For both PCE and controls, orthostatic stress led to increases also in log (SDRR), and log (corrected SDRR). The similar trajectories for log (SDRR) and log (corSDRR) suggest that both groups responded to tilt with changes (increases) in HRV. These increases in the presence of elevated HR likely reflect both sympathetic and vagal modulation in both PCE and controls. However the lower HRV measurements in exposed infants compared with controls pre- and intra-tilt, suggest the predominance of sympathetic modulation in the ANS control of cardiovascular function in PCE. In eliciting cardiovascular response to a different stress, DiPietro et al. reported shortened RR or increase in HR following an auditory stimulus, and with a trend to an increase in vagal tone (25).
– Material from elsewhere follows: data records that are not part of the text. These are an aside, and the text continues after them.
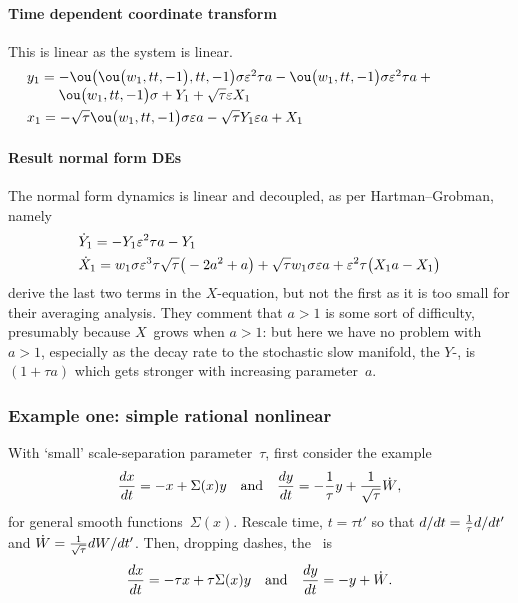 \paragraph{Time dependent coordinate transform}  This is linear as the system is linear.
\begin{align*}&
y_{1}=\ParMath{-\ou\big(\ou\big(w_{1},tt,-1\big),tt,-1\big) \sigma  \eps^{2} 
\tau  a-\ou\big(w_{1},tt,-1\big) \sigma  \eps^{2} \tau  a+\ou\big(w_{1},
tt,-1\big) \sigma +Y_{1}+\sqrt {\tau } \eps X_{1}
}
\\&
x_{1}=-\sqrt {\tau } \ou\big(w_{1},tt,-1\big) \sigma  \eps a-\sqrt {
\tau } Y_{1} \eps a+X_{1}
\end{align*}

\paragraph{Result normal form DEs}
The normal form dynamics is linear and decoupled, as per Hartman--Grobman, namely
\begin{align*}&
\dot Y_{1}=-Y_{1} \varepsilon^{2} \tau  a-Y_{1}
\\&
\dot X_{1}=w_{1} \sigma  \varepsilon^{3} \tau\sqrt {\tau }  \big(-2 a^{2}+
 a\big)+\sqrt {\tau } w_{1} \sigma  \varepsilon a+\varepsilon^{2} \tau  
\big(X_{1} a-X_{1}\big)
\end{align*}
\cite{Monahan2011} derive the last two terms in the $X$-equation, but not the first as it is too small for their averaging analysis.
They comment that $a>1$ is some sort of difficulty, presumably because \(X\)~grows when \(a>1\): but here we have no problem with $a>1$, especially as the decay rate to the stochastic slow manifold, the $Y$-\sde, is $(1+\tau a)$ which gets stronger with increasing parameter~$a$.





\subsubsection{Example one: simple rational nonlinear}

With `small' scale-separation parameter~\(\tau\), \cite{Monahan2011} first consider the example
\begin{equation*}
\de tx=-x+\Sigma(x)y \qtq{and}
\de ty=-\frac1\tau y+\frac1{\sqrt\tau}\dot W,
\end{equation*}
for general smooth functions~$\Sigma(x)$.
Rescale time, $t=\tau t'$  so that $\de t{}=\frac1\tau\de{t'}{}$ and $\dot W=\frac1{\sqrt{\tau}}\de {t'}W$.
Then, dropping dashes, the \sde\ is
\begin{equation*}
\de tx=-\tau x+\tau\Sigma(x)y
\qtq{and}
\de ty=- y+\dot W.
\end{equation*}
The present study addressed how PCE affects responses from the sympathetic adrenal medullary (SAM) axis. In general, stressors can elicit responses from both the SAM and hypothalamic pituitary adrenal (HPA) axes. Animal studies also have demonstrated that ACTH and glucocorticoids contribute to cardiovascular regulation through modulation of the baroreceptor sensitivity and sympathetic activity (26,27). Effects for the HPA axis are usually quantified by differences in subjects' salivary cortisol levels before and after exposure to stressors. Magnamo (28) reported that, after being subjected to both noninvasive and invasive stressors, cocaine-exposed infants had significantly lower levels of cortisol than controls and that the effects of cocaine did not dissipate with the clearance of cocaine from an infant's system. Further, the lower cortisol levels may explain the state regulatory problems noted in PCE. Levine (29) found that higher cortisol levels were associated with better scores on measures of state regulation. More investigation is required to determine the mechanisms of suppressed cortisol response attributable to PCE (28). Studies will need also to examine the integration of the responses of the two systems (SAM and HPA) to stress.
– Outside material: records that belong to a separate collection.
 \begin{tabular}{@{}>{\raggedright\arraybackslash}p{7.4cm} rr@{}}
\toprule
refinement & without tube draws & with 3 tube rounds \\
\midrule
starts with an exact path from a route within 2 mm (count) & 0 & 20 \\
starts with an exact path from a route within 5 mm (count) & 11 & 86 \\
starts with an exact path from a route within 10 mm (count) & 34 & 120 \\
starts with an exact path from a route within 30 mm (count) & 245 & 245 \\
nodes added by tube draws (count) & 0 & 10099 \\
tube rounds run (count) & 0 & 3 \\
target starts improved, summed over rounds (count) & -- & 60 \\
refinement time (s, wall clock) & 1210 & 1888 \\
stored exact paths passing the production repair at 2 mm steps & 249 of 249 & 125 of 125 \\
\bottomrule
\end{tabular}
Some studies have speculated that prenatal cocaine exposure may have long-term effects on autonomic function. A prospective cohort study by Mehta et al. (11) found that infants with PCE still had altered autonomic function at 2–6 mo of age. Although studies (30,31) suggest that vagal tone increases in normal children aged 3–6, it is not clear whether the same is true of children who were exposed to cocaine in utero. Further research is needed to clarify to what extent the effects of prenatal cocaine exposure persist into childhood, especially in response to stress. Investigators have also correlated the changes in HR and HRV according to levels of cocaine exposure and according to sleep states. We were not able to address these in our study and thus, this is a limitation. Also, with our small sample, it was not possible to analyze for the confounding effects of other drugs. Nevertheless, we were able to characterize the effects of PCE on cardiovascular control when BRS response is elicited. More importantly, we observed that the effects of PCE on the neonatal ANS could be demonstrated through the instantaneous HR and HRV changes in response to a stimulus such as the orthostatic stress.